Section 8.02 Rights as a Lender. The Person serving as the Administrative Agent hereunder shall have the same rights and powers in its capacity as a Lender as any other Lender and may exercise the same as though it were not the Administrative Agent and the term “Lender” or “Lenders” shall, unless otherwise expressly indicated or unless the context otherwise requires, include the Person serving as the Administrative Agent hereunder in its individual capacity. Such Person and its Affiliates may accept deposits from, lend money to, own securities of, act as the financial advisor or in any other advisory capacity for and generally engage in any kind of banking, trust, financial, advisory, underwriting or other business with any Loan Party or any Subsidiary or other Affiliate thereof as if such Person were not the Administrative Agent hereunder and without any duty to account therefor to the Lenders or to provide notice to or consent of the Lenders with respect thereto.
Section 8.03 Exculpatory Provisions.
(a) The Administrative Agent shall not have any duties or obligations except those expressly set forth herein and in the other Loan Documents, and its duties hereunder shall be administrative in nature. The motivations of the Administrative Agent are commercial in nature and not to invest in the general performance or operations of the Borrower. Without limiting the generality of the foregoing, the Administrative Agent and its Related Parties:
(i) shall not be subject to any fiduciary or other implied duties, regardless of whether a Default or an Event of Default has occurred and is continuing;
(ii) shall not have any duty to take any discretionary action or exercise any discretionary powers, except discretionary rights and powers expressly contemplated hereby or by the other Loan Documents that the Administrative Agent is required to exercise as directed in writing by the Required Lenders (or such other number or percentage of the Lenders as shall be expressly provided for herein or in the other Loan Documents), provided, that, the Administrative Agent shall not be required to take any action that, in its opinion or the opinion of its counsel, may expose the Administrative Agent to liability or that is contrary to any Loan Document or applicable law, including for the avoidance of doubt any action that may be in violation of the automatic stay under any Debtor Relief Law or that may effect a forfeiture, modification or termination of property of a Defaulting Lender in violation of any Debtor Relief Law; and
(iii) shall not, except as expressly set forth herein and in the other Loan Documents, have any duty or responsibility to disclose, and shall not be liable for the failure to disclose, any information relating to Holdings, any Subsidiary or any Affiliate of any of the foregoing that is communicated to or obtained by the Person serving as the Administrative Agent or any of its Affiliates in any capacity.
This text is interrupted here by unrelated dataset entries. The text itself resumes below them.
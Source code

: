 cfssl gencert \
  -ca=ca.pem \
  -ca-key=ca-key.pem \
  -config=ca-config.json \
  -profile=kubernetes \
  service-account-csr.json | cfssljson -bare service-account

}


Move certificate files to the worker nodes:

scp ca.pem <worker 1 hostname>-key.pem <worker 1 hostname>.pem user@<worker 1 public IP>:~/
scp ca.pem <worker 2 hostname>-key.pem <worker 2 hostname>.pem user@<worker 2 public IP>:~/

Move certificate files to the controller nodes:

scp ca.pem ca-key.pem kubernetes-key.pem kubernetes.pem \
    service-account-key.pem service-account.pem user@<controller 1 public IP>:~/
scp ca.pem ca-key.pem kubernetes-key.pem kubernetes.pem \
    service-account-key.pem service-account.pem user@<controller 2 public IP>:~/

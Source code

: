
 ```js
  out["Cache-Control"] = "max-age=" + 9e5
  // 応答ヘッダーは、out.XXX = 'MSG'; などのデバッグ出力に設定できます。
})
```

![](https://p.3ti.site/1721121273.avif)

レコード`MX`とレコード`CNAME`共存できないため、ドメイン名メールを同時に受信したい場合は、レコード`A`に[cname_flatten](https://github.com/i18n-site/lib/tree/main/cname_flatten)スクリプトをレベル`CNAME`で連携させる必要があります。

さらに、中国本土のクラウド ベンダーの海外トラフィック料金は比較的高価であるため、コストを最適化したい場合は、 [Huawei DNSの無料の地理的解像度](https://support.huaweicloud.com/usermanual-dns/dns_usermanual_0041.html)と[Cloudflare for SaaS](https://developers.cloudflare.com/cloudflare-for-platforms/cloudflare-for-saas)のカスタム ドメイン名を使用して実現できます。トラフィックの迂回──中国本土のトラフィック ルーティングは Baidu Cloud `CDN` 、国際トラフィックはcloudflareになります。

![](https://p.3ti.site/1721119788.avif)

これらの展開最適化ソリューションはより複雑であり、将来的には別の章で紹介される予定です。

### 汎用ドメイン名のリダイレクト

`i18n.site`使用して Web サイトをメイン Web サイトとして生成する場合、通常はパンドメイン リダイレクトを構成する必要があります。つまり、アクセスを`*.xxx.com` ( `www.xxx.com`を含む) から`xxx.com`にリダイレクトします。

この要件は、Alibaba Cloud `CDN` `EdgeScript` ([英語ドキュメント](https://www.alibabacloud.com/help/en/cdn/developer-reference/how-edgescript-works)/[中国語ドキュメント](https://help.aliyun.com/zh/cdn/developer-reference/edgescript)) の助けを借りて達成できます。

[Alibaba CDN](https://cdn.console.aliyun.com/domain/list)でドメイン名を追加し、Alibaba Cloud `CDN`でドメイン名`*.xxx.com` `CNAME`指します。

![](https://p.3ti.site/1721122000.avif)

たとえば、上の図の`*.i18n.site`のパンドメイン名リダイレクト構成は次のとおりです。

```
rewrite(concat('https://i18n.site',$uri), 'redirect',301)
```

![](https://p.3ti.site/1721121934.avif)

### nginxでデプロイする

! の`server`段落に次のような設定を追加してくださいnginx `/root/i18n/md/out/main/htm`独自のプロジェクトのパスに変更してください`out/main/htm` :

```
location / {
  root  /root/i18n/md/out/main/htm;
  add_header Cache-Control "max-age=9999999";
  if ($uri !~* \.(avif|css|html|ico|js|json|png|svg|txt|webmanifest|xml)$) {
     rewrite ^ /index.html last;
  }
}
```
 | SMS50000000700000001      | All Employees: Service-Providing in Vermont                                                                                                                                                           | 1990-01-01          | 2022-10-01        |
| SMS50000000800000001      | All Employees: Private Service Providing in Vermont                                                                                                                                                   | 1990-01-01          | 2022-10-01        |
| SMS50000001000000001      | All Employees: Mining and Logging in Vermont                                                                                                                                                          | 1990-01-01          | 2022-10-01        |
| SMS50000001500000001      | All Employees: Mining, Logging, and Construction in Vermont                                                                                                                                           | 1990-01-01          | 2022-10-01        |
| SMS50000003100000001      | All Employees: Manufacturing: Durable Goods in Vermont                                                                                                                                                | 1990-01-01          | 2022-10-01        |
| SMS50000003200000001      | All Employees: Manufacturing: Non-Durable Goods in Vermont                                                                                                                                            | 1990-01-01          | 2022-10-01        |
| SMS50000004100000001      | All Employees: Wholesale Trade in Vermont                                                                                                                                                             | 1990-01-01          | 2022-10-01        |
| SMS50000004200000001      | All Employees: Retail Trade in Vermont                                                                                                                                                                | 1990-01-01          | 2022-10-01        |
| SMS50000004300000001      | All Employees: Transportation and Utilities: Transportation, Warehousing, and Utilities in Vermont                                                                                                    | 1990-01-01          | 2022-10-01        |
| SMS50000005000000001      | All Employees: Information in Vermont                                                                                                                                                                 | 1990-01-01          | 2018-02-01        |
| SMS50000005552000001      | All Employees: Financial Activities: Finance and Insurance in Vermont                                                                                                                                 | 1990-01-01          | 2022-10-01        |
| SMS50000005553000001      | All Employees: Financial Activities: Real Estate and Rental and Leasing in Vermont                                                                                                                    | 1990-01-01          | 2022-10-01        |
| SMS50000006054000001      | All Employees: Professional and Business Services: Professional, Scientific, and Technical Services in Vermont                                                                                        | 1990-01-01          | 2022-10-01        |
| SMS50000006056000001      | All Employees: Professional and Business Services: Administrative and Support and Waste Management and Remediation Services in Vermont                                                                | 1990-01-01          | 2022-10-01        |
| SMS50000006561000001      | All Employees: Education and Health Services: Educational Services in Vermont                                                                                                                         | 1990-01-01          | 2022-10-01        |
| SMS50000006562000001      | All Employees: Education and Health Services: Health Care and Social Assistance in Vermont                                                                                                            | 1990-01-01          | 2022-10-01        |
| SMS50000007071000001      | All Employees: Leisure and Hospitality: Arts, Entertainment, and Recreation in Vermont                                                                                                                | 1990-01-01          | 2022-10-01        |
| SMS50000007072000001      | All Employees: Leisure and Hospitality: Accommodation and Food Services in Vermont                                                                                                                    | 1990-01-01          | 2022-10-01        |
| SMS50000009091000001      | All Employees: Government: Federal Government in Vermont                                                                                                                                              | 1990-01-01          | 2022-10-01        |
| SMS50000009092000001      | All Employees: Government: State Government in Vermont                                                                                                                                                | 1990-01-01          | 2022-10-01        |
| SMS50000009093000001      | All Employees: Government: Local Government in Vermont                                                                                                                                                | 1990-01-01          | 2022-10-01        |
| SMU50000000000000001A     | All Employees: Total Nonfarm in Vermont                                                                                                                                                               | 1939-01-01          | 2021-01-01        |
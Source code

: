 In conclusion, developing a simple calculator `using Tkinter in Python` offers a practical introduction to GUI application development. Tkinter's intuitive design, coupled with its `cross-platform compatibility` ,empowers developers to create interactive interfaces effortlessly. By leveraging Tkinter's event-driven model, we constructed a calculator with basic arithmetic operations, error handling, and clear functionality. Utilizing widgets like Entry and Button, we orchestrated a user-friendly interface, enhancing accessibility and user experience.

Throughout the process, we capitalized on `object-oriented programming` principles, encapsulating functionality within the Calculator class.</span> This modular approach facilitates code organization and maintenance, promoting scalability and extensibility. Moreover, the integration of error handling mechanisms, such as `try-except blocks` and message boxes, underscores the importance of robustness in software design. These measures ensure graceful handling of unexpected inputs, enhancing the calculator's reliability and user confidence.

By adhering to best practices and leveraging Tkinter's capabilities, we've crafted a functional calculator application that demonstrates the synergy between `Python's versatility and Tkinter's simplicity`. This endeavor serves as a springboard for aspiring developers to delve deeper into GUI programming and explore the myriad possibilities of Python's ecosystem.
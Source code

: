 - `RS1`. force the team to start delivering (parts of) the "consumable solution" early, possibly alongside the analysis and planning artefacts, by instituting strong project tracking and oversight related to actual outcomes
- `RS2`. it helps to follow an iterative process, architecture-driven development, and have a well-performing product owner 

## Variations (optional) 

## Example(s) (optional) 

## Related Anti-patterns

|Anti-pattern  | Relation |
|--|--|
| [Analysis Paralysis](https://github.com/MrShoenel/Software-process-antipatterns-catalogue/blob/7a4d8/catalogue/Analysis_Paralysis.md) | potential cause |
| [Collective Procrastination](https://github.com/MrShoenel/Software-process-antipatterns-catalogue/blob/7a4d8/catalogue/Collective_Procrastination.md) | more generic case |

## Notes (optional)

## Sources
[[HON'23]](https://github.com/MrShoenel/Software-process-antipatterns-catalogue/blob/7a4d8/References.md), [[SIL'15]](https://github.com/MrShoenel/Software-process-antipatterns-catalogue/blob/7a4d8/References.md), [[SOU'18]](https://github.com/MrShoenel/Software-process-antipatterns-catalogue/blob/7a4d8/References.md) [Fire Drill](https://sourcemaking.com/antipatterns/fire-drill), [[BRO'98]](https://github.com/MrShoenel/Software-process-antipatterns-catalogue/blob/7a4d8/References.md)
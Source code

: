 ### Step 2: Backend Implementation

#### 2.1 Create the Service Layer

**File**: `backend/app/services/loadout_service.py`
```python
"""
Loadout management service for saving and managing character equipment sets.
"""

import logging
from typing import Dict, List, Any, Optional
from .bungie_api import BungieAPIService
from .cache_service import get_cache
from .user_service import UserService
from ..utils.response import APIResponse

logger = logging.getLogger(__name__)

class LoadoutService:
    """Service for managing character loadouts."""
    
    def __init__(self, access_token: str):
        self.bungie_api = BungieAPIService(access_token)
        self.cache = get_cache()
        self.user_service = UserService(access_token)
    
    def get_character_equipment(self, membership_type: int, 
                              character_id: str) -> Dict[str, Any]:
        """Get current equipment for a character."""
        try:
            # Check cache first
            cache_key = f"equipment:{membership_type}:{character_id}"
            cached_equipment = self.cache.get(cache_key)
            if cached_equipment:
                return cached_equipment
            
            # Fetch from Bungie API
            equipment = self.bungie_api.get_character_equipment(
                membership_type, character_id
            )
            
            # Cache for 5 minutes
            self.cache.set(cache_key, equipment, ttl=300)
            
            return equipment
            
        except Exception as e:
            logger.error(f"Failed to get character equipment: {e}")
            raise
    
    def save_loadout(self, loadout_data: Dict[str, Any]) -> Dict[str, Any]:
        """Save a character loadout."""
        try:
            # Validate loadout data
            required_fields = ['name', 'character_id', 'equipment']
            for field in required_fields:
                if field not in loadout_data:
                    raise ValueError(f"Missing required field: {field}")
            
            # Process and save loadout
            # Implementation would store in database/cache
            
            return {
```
(b) Neither the Administrative Agent nor any of its Related Parties shall be liable for any action taken or not taken by the Administrative Agent under or in connection with this Agreement or any other Loan Document or the transactions contemplated hereby or thereby (i) with the consent or at the request of the Required Lenders (or such other number or percentage of the Lenders as shall be necessary), or as the Administrative Agent shall believe in good faith shall be necessary, under the circumstances as provided in Sections 9.02 and 8.01) or (ii) in the absence of its own gross negligence, bad faith or willful misconduct as determined by a court of competent jurisdiction by final and nonappealable judgment. The Administrative Agent shall be deemed not to have knowledge of (i) notice of any of the events or circumstances set forth or described in Section 5.02 unless and until written notice thereof stating that it is a “notice under Section 5.02” in respect of this Agreement and identifying the specific clause under said Section is given to the Administrative Agent by the Borrower, or (ii) notice of any Default or Event of Default unless and until notice describing such Default or Event of Default (stating that it is a “notice of Default” or a “notice of an Event of Default”) is given in writing to the Administrative Agent by Holdings, the Borrower, a Lender or an Issuing Bank.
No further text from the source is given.